CITIZEN AUDITS! IT'S THE CLOSEST THING TO DIRECT EVIDENCE.
Oct 20: PRESS RELEASE, CountTheBallots (CTB) Calls for 'Citizen Audits' On Election Day - Warns of Widespread Fraud
Hi, I'm Lynn Landes, founder of CountTheBallots.org. I want to encourage you to conduct a Citizen Audit at your poll on Election Day. Election Day audits, pre-election surveys, and exit polls give us an idea of trouble spots, areas where the audit results vary widely from officials results. As a result, Post Election audits can then be organized in targeted precincts. Citizen Audits are not just for this election, but for every primary and general election in the future. Why? Because the way Americans currently conduct elections leaves our voting system wide open to election fraud, particularly by unscrupulous election officials and voting machine company employees.

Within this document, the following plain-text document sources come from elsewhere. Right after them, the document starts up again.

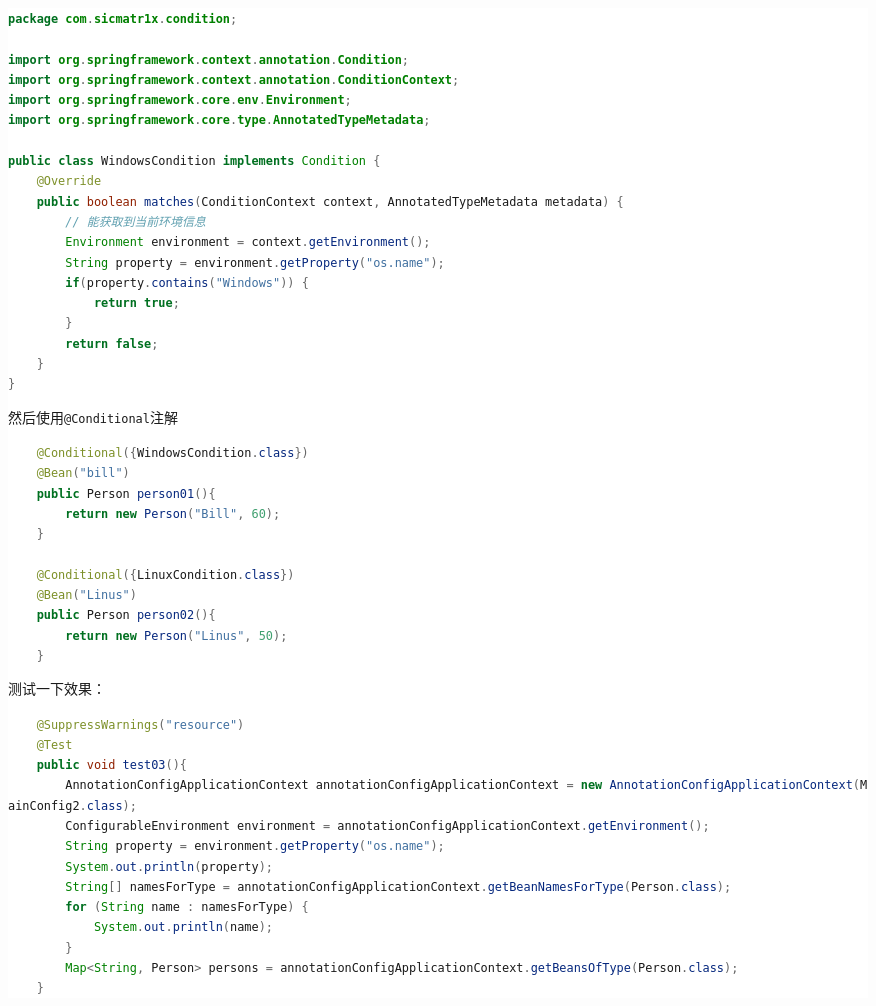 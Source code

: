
 ```java
package com.sicmatr1x.condition;

import org.springframework.context.annotation.Condition;
import org.springframework.context.annotation.ConditionContext;
import org.springframework.core.env.Environment;
import org.springframework.core.type.AnnotatedTypeMetadata;

public class WindowsCondition implements Condition {
    @Override
    public boolean matches(ConditionContext context, AnnotatedTypeMetadata metadata) {
        // 能获取到当前环境信息
        Environment environment = context.getEnvironment();
        String property = environment.getProperty("os.name");
        if(property.contains("Windows")) {
            return true;
        }
        return false;
    }
}

```

然后使用`@Conditional`注解

```java
    @Conditional({WindowsCondition.class})
    @Bean("bill")
    public Person person01(){
        return new Person("Bill", 60);
    }

    @Conditional({LinuxCondition.class})
    @Bean("Linus")
    public Person person02(){
        return new Person("Linus", 50);
    }
```

测试一下效果：

```java
    @SuppressWarnings("resource")
    @Test
    public void test03(){
        AnnotationConfigApplicationContext annotationConfigApplicationContext = new AnnotationConfigApplicationContext(MainConfig2.class);
        ConfigurableEnvironment environment = annotationConfigApplicationContext.getEnvironment();
        String property = environment.getProperty("os.name");
        System.out.println(property);
        String[] namesForType = annotationConfigApplicationContext.getBeanNamesForType(Person.class);
        for (String name : namesForType) {
            System.out.println(name);
        }
        Map<String, Person> persons = annotationConfigApplicationContext.getBeansOfType(Person.class);
    }
```
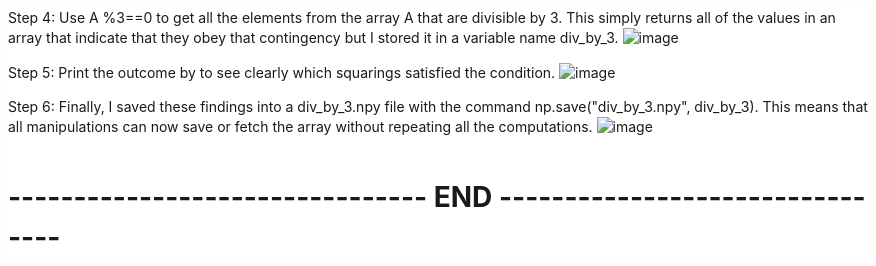 
Step 4:
Use A %3==0 to get all the elements from the array A that are divisible by 3. This simply returns all of the values in an array that indicate that they obey that contingency but I stored it in a variable name div_by_3.
<img width="1276" height="73" alt="image" src="https://github.com/user-attachments/assets/ab391cc6-c877-4a91-ae88-aa4f4753ec2c" />

Step 5:
Print the outcome by to see clearly which squarings satisfied the condition.
<img width="1280" height="151" alt="image" src="https://github.com/user-attachments/assets/98dcf47d-a752-4ccf-88e5-6d46cb9291ff" />

Step 6:
Finally, I saved these findings into a div_by_3.npy file with the command np.save("div_by_3.npy", div_by_3). This means that all manipulations can now save or fetch the array without repeating all the computations.
<img width="1278" height="68" alt="image" src="https://github.com/user-attachments/assets/35be300b-68de-46ee-89d0-534c49f7a7c7" />

# -------------------------------- END --------------------------------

Why not rely on government audits or recounts to catch mistakes or fraud? History has shown that government-controlled audits lack integrity. And, in many states, recounts only occur if the election is close. What that means, to those who want to steal votes, is to rig elections by a wide enough margin that a recount will not be triggered. In addition, recounts inherently lack integrity. By the time a recount occurs, unscrupulous election officials have had plenty of time to tamper with the results. So, it's up to local citizens to do what they can to verify election results.
Since 2005, several groups of volunteers in Florida, California, Texas, Ohio, and Pennsylvania have conducted differing types of Citizen Audits, formerly called, Parallel Elections (see group list). Some groups collect additional data, such as party, age, sex, race, etc.. CountTheBallots.org prefers to stay focused on election results only.
THERE ARE TWO TYPES OF AUDITS:
Election Day Audits
(fairly simple) --
election day, volunteers (1,2, or more) work at the polls, hand out
information sheets, audit forms, complaint forms (if necessary) and then add
up the results outside the polls after they close. (see
'tool kit' below)
Post Election Audits (more difficult) -- After the election, volunteers go door to door, collect signed affidavits (see AUDIT FORMS below) from voters, including the voter's name and address. They get the list of registered voters from the election board. This type of audit is to prove vote fraud or miscounts. It has been used after elections where irregularities are suspected and candidates or activists must contact voters personally. Post Election Audits were conducted by Republican Steven Troxler in North Carolina race for Agriculture Commissioner in 2004 and by Democrat Clint Curtis in the 2006 Congressional election. This evidence may be more effective in the 'court of public opinion' than in a real courtroom, however, it's the best we can do under these circumstances.
PURPOSE OF THE 'ELECTION DAY' AUDIT:
• verify election results
AUDIT TOOL KIT: (adjust to your own needs)
a couple of volunteers, a box with an slit and marked "CITIZEN AUDIT", pens, clipboard, and the following:
A laptop computer would be helpful if people need assistance finding their polling place or checking their registration. See HELPFUL INFORMATION below
HOW TO CONDUCT A CITIZEN AUDIT AT THE POLLS? IT'S EASY!
Wear a CITIZEN AUDIT SIGN (or make a smaller label)
Introduce yourself to the poll workers. It might be helpful to describe the audit as a type of exit poll.
Stay the legal distance from the polls (call your local election board or Secretary of State), distance differs from state to state)
Hand an AUDIT FLYER to voters as they enter the polls, saying, "We're conducting a Citizen's Audit of election results. Here's an information sheet that explains the project. We'd really appreciate it if you filled out a simple form after you've voted." Or words to that effect. Voters are usually in a hurry, so make your words count!
Voter then fill out the form and place in the AUDIT BOX slit.
Count the ballots outside the polls in public view, convert to percentages, then compare them to the official results. You don't need 100% participation. You can use the results to conduct a comparative analysis with official results.